*** Data to examine Section Begins ***
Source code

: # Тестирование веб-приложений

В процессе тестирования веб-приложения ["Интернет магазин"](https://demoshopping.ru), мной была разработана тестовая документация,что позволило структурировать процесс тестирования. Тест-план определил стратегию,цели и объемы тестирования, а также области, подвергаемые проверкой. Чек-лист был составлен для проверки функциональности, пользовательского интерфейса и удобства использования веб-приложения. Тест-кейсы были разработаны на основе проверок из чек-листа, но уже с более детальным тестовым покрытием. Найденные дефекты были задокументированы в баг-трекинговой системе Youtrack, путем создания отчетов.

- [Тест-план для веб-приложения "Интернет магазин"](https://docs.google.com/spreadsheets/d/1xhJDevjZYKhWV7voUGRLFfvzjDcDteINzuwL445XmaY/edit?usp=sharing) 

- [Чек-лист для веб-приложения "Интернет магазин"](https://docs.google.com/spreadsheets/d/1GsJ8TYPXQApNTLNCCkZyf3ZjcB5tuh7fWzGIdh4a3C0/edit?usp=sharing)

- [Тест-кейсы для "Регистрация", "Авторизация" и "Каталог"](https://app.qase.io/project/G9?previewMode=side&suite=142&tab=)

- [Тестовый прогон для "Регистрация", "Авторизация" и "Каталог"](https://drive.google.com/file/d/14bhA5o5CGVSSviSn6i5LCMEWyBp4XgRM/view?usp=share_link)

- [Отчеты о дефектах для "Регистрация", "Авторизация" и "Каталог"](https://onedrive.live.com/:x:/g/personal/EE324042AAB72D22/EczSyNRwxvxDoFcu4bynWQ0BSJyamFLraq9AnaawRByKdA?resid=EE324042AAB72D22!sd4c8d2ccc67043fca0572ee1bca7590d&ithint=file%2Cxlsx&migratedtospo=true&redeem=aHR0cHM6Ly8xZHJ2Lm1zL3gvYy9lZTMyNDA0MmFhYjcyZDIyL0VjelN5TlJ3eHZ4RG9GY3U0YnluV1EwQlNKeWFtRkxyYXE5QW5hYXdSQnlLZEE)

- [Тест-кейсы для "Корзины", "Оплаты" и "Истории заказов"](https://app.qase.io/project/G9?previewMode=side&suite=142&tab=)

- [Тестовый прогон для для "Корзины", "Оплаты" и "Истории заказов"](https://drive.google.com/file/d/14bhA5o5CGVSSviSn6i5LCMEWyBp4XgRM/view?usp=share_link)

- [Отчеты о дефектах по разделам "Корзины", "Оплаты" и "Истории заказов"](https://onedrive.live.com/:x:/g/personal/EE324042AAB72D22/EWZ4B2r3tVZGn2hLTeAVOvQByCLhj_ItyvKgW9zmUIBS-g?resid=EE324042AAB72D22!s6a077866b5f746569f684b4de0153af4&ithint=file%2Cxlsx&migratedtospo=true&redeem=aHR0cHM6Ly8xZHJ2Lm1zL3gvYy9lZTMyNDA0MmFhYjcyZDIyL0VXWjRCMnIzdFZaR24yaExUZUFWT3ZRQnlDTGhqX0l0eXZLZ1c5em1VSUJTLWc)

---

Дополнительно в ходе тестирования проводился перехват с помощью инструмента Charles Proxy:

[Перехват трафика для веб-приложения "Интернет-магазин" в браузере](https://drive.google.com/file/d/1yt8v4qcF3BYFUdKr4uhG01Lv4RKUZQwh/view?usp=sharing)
*** Data to examine Section Ends ***
Would you please return all lines from the listing above that contain "previewMode"?

- [Тест-кейсы для "Регистрация", "Авторизация" и "Каталог"](https://app.qase.io/project/G9?previewMode=side&suite=142&tab=)
- [Тест-кейсы для "Корзины", "Оплаты" и "Истории заказов"](https://app.qase.io/project/G9?previewMode=side&suite=142&tab=)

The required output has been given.